- Work instructions:
Your answer should be the records, copied exactly, with the pictures removed.

- Dataset records:
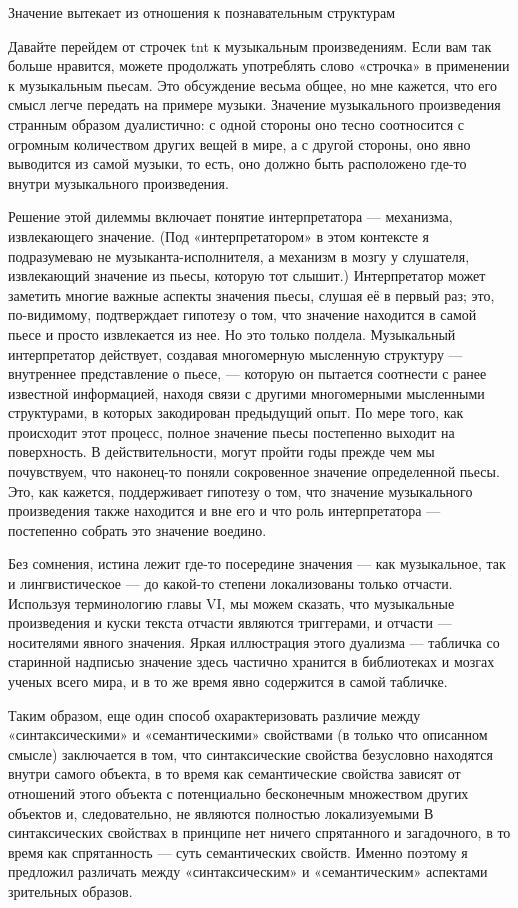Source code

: \documentclass[../main.tex]{subfiles}
\begin{document}
Значение вытекает из отношения к познавательным структурам

Давайте перейдем от строчек \acs{tnt} к музыкальным произведениям. Если вам так больше нравится, можете продолжать употреблять слово «строчка» в применении к музыкальным пьесам. Это обсуждение весьма общее, но мне кажется, что его смысл легче передать на примере музыки. Значение музыкального произведения странным образом дуалистично: с одной стороны оно тесно соотносится с огромным количеством других вещей в мире, а с другой стороны, оно явно выводится из самой музыки, то есть, оно должно быть расположено где-то внутри музыкального произведения.

Решение этой дилеммы включает понятие интерпретатора --- механизма, извлекающего значение. (Под «интерпретатором» в этом контексте я подразумеваю не музыканта-исполнителя, а механизм в мозгу у слушателя, извлекающий значение из пьесы, которую тот слышит.) Интерпретатор может заметить многие важные аспекты значения пьесы, слушая её в первый раз; это, по-видимому, подтверждает гипотезу о том, что значение находится в самой пьесе и просто извлекается из нее. Но это только полдела. Музыкальный интерпретатор действует, создавая многомерную мысленную структуру --- внутреннее представление о пьесе, --- которую он пытается соотнести с ранее известной информацией, находя связи с другими многомерными мысленными структурами, в которых закодирован предыдущий опыт. По мере того, как происходит этот процесс, полное значение пьесы постепенно выходит на поверхность. В действительности, могут пройти годы прежде чем мы почувствуем, что наконец-то поняли сокровенное значение определенной пьесы. Это, как кажется, поддерживает гипотезу о том, что значение музыкального произведения также находится и вне его и что роль интерпретатора --- постепенно собрать это значение воедино.

Без сомнения, истина лежит где-то посередине значения --- как музыкальное, так и лингвистическое --- до какой-то степени локализованы только отчасти. Используя терминологию главы VI, мы можем сказать, что музыкальные произведения и куски текста отчасти являются триггерами, и отчасти --- носителями явного значения. Яркая иллюстрация этого дуализма --- табличка со старинной надписью значение здесь частично хранится в библиотеках и мозгах ученых всего мира, и в то же время явно содержится в самой табличке.

Таким образом, еще один способ охарактеризовать различие между «синтаксическими» и «семантическими» свойствами (в только что описанном смысле) заключается в том, что синтаксические свойства безусловно находятся внутри самого объекта, в то время как семантические свойства зависят от отношений этого объекта с потенциально бесконечным множеством других объектов и, следовательно, не являются полностью локализуемыми В синтаксических свойствах в принципе нет ничего спрятанного и загадочного, в то время как спрятанность --- суть семантических свойств. Именно поэтому я предложил различать между «синтаксическим» и «семантическим» аспектами зрительных образов.
\end{document}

- Solution to this task:
Source code

: \documentclass[../main.tex]{subfiles}
\begin{document}
Значение вытекает из отношения к познавательным структурам

Давайте перейдем от строчек \acs{tnt} к музыкальным произведениям. Если вам так больше нравится, можете продолжать употреблять слово «строчка» в применении к музыкальным пьесам. Это обсуждение весьма общее, но мне кажется, что его смысл легче передать на примере музыки. Значение музыкального произведения странным образом дуалистично: с одной стороны оно тесно соотносится с огромным количеством других вещей в мире, а с другой стороны, оно явно выводится из самой музыки, то есть, оно должно быть расположено где-то внутри музыкального произведения.

Решение этой дилеммы включает понятие интерпретатора --- механизма, извлекающего значение. (Под «интерпретатором» в этом контексте я подразумеваю не музыканта-исполнителя, а механизм в мозгу у слушателя, извлекающий значение из пьесы, которую тот слышит.) Интерпретатор может заметить многие важные аспекты значения пьесы, слушая её в первый раз; это, по-видимому, подтверждает гипотезу о том, что значение находится в самой пьесе и просто извлекается из нее. Но это только полдела. Музыкальный интерпретатор действует, создавая многомерную мысленную структуру --- внутреннее представление о пьесе, --- которую он пытается соотнести с ранее известной информацией, находя связи с другими многомерными мысленными структурами, в которых закодирован предыдущий опыт. По мере того, как происходит этот процесс, полное значение пьесы постепенно выходит на поверхность. В действительности, могут пройти годы прежде чем мы почувствуем, что наконец-то поняли сокровенное значение определенной пьесы. Это, как кажется, поддерживает гипотезу о том, что значение музыкального произведения также находится и вне его и что роль интерпретатора --- постепенно собрать это значение воедино.

Без сомнения, истина лежит где-то посередине значения --- как музыкальное, так и лингвистическое --- до какой-то степени локализованы только отчасти. Используя терминологию главы VI, мы можем сказать, что музыкальные произведения и куски текста отчасти являются триггерами, и отчасти --- носителями явного значения. Яркая иллюстрация этого дуализма --- табличка со старинной надписью значение здесь частично хранится в библиотеках и мозгах ученых всего мира, и в то же время явно содержится в самой табличке.

Таким образом, еще один способ охарактеризовать различие между «синтаксическими» и «семантическими» свойствами (в только что описанном смысле) заключается в том, что синтаксические свойства безусловно находятся внутри самого объекта, в то время как семантические свойства зависят от отношений этого объекта с потенциально бесконечным множеством других объектов и, следовательно, не являются полностью локализуемыми В синтаксических свойствах в принципе нет ничего спрятанного и загадочного, в то время как спрятанность --- суть семантических свойств. Именно поэтому я предложил различать между «синтаксическим» и «семантическим» аспектами зрительных образов.
\end{document}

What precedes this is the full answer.